Treino no Triathlon Squad, orientado pelo Paulo Sousa, um português que vive nos Estados Unidos. O grupo está sediado em Monte Gordo, em Portugal. Encontramo-nos lá no inverno. No verão, passamo-lo normalmente em Font-Romeu. No resto do ano, cada um vive e treina na sua cidade. No meu caso, divido-me entre Toulouse e Metz. A composição do grupo mudou um pouco, porque, depois de cada ciclo olímpico, há alguns que se retiram (n.d.r.: em 2026, o grupo é composto por Miriam Casillas, Roksana Słupek, Costanza Arpinelli, Cecilia Ramirez, Taylor Spivey, Maxime Hueber, Lucas Cambresy, Nicola Azano, Nathan Lessmann e Jeanne Lehair). É muito bom treinar com pessoas de todos os horizontes. Há uma mistura de culturas muito enriquecedora e sangue novo a chegar regularmente ao grupo.
Na verdade, não preciso absolutamente do triatlo para ser feliz, embora neste momento seja plenamente feliz no meu desporto
Em 2026, está portanto focada na WTCS, imagino, com alguma Super League também no programa?
Sim, é isso em relação à WTCS. O meu objetivo será repetir os pódios e as vitórias na WTCS, esperando ter uma final mais feliz do que a de 2025. E, sobretudo, espero somar pontos tendo em vista os Jogos de Los Angeles 2028.
Quanto à Super League, o formato mudou um pouco, com três provas de qualificação disputadas em distância Sprint.

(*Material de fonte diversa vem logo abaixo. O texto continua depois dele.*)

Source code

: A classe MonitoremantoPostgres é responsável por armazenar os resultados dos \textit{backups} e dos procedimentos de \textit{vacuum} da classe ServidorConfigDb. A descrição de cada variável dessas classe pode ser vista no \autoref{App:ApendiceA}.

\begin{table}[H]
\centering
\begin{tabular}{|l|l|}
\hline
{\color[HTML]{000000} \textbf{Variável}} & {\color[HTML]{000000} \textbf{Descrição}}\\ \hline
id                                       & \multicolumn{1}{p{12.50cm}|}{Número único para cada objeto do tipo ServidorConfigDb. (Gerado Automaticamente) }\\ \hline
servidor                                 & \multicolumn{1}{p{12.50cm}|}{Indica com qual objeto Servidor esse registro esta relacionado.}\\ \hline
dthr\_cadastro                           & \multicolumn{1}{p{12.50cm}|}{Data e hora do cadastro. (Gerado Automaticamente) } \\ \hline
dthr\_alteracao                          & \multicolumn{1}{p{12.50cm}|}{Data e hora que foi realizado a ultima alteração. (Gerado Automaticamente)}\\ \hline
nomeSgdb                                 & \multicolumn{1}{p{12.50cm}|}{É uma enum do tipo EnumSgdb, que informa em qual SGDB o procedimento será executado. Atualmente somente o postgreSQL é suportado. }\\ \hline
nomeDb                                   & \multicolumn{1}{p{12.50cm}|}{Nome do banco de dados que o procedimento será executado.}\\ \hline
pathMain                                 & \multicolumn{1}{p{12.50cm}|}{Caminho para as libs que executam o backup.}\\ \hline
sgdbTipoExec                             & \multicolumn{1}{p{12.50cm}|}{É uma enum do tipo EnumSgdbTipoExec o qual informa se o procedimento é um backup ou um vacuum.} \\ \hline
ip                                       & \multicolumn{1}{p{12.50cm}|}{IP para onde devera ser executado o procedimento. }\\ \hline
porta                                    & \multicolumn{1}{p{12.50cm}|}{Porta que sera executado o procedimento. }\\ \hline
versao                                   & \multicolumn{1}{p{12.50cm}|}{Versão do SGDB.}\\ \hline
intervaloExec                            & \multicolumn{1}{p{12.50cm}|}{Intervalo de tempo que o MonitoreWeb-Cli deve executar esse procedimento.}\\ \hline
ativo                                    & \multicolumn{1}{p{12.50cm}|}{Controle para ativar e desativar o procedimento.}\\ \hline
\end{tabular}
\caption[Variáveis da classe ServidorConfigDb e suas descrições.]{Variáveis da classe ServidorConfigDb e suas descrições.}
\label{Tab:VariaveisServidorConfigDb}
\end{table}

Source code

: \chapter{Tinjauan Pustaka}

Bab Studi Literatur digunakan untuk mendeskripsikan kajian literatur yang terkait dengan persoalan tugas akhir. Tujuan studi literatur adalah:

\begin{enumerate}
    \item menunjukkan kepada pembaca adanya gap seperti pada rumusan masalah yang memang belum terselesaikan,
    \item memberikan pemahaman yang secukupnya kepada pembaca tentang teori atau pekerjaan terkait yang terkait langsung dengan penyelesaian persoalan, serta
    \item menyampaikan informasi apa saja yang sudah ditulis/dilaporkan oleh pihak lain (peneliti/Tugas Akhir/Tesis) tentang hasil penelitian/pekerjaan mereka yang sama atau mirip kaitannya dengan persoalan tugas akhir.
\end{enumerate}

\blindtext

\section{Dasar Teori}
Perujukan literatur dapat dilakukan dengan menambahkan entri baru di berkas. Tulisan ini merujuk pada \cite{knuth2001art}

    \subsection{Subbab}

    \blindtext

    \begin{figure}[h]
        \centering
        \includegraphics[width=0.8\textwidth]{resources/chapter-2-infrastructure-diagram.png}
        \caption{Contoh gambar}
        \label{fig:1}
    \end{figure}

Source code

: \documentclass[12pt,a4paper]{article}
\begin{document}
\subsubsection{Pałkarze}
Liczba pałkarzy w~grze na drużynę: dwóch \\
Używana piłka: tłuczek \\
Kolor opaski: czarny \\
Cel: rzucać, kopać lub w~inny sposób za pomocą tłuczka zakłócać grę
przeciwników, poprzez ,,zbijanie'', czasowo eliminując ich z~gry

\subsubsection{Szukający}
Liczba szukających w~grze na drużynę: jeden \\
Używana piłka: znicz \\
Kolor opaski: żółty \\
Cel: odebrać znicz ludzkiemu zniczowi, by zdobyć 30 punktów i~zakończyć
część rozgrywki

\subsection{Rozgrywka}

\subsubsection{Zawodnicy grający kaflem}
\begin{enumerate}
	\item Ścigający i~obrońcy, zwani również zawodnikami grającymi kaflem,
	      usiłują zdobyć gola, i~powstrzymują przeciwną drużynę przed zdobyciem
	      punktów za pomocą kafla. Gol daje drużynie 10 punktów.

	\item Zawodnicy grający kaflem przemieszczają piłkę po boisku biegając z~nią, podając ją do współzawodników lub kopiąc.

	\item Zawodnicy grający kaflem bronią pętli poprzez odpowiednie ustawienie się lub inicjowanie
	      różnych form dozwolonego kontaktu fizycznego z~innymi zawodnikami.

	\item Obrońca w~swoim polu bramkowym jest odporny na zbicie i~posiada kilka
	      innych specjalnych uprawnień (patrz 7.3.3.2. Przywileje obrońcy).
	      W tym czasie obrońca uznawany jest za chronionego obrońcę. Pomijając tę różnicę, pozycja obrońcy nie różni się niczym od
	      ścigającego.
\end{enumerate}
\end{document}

A «verdadeira» Super League, a final, deverá realizar-se em Jersey, no formato habitual, felizmente. Confesso que gosto menos deste novo formato, mas vou poder disputar a final sem passar pelas provas de qualificação.
Em que aspetos de evolução conta apostar para continuar a ter bons resultados?
Acho que, desde logo, posso evoluir fisiologicamente nas três modalidades, para ser mais rápida ou para conseguir manter durante mais tempo as velocidades que já atinjo, por exemplo.
Também acho que tenho mesmo de evoluir nos «beach starts» (n.d.r.: partidas a correr a partir da praia), como haverá em Los Angeles. Tenho pernas curtas e, quando entro na água, ela já me chega às ancas, enquanto algumas atletas, como a Cassandre, ainda só têm água pelos tornozelos ou pelos joelhos... O dolphin também não é propriamente a minha especialidade, e prefiro de longe as partidas mergulhadas a partir de um pontão.
No ciclismo, há cada vez mais densidade, por isso os grupos são frequentemente maiores. E confesso que confio muito pouco nas outras atletas. Acho que a maioria é extremamente perigosa quando pedalamos em grupo. Por vezes, prefiro ficar no fim do pelotão. Caso contrário, tenho de evoluir no ciclismo para estar na frente ou ser ainda mais forte na natação, fugir e integrar um grupo pequeno, de sete ou oito atletas. Estar em contacto e disputar espaço no pelotão não me assusta, mas preocupam-me as mudanças bruscas e repentinas de trajetória. É isso que faz com que não me sinta confiante num grupo grande. Tenho de trabalhar esse aspeto, talvez também mentalmente...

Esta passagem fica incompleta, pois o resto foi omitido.